佐藤:例えば映画音楽のコーナーでしたら、まずそれぞれが自分の声に合いそうな曲を選んで持ち寄ったんです。一度それをテーブルに出して、ちょっとここの曲は似ちゃうかな?と思ったら「じゃあ僕が変える」というような形で話し合って。全体の流れに緩急が出る構成にしました。
佐藤隆紀
──ソロが入られることで、また四人で歌われるハーモニーの厚みも際立って、双方が素晴らしい効果でワクワクしました。

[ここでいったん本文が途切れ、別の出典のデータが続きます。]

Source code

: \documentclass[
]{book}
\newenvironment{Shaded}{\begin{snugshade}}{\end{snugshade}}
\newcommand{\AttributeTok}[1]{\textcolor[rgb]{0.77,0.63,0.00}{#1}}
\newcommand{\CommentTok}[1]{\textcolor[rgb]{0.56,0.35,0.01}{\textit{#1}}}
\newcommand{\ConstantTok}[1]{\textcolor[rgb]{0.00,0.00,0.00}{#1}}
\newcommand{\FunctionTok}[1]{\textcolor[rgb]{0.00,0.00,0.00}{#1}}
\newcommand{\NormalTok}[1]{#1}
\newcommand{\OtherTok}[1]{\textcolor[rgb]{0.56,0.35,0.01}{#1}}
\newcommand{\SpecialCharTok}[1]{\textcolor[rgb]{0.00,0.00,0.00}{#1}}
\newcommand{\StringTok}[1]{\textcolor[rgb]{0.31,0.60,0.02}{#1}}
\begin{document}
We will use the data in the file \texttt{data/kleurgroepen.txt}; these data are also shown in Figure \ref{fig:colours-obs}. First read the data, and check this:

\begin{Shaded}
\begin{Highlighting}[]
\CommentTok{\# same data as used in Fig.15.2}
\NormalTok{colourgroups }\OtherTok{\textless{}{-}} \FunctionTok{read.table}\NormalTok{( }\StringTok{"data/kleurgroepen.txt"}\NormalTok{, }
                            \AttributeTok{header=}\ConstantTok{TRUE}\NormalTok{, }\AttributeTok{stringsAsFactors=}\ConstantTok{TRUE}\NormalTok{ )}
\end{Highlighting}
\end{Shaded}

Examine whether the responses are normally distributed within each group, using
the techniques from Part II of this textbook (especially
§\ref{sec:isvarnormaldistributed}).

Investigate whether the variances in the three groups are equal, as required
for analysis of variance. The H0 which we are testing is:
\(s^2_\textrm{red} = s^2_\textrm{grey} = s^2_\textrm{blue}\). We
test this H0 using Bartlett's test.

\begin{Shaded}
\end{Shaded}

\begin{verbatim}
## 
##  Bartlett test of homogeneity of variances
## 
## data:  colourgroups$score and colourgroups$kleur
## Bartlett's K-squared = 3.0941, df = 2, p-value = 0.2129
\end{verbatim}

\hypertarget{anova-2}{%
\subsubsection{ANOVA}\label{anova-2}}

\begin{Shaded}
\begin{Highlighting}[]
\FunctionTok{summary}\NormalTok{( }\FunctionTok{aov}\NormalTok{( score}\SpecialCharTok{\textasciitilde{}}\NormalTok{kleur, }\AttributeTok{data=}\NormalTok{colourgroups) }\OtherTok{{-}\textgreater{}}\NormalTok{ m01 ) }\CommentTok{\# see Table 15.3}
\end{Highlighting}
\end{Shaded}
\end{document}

佐賀:デビュー当時は自分たちでは柔軟な考え方をしているつもりでいましたが、やっぱりどこかクラシックにこだわっていたところがあったんだなと今にして思います。それが12年経って、自分たちが考える、自分たちだけのエンターテインメントというものが確立してきた上でのひとつのステージだと思います。
──ある意味で原点に帰ったステージということも言えるのですね?
宮原:そうですね。こういう状況だけに、誰かとコラボするのではなくて、メンバーだけで何ができるのか?を考えていきましたから。
日野:ザ・LE VELVETSというものになっているかと思います。たくさんのスタッフの方々からご意見も頂いていますが。
宮原:それはもちろんね。
佐藤:『PRAYLIST』のアルバムに入っている曲は祈りがテーマなこともあって、どちらかと言えばしっとりした曲が多いんです。その7曲を入れて尚、全体にうねりを出すにはどうしたらいいか?を悩んだりもしたのですが、やはり『PRAYLIST』というコンサートツアーでは、聴きに来て下さった皆様に元気をお届けしたという気持ちが強かったので、7曲以外のところではたくさん楽しんでもらって、笑顔で帰って頂けたらいいなと。
■アルバムに込められた「祈り」への思い
LE VELVETS CONCERT TOUR 2020『PRAYLIST』
──そのアルバムについてもお訊きしたいのですが、祈りをテーマにということで、それぞれの選曲はどのように?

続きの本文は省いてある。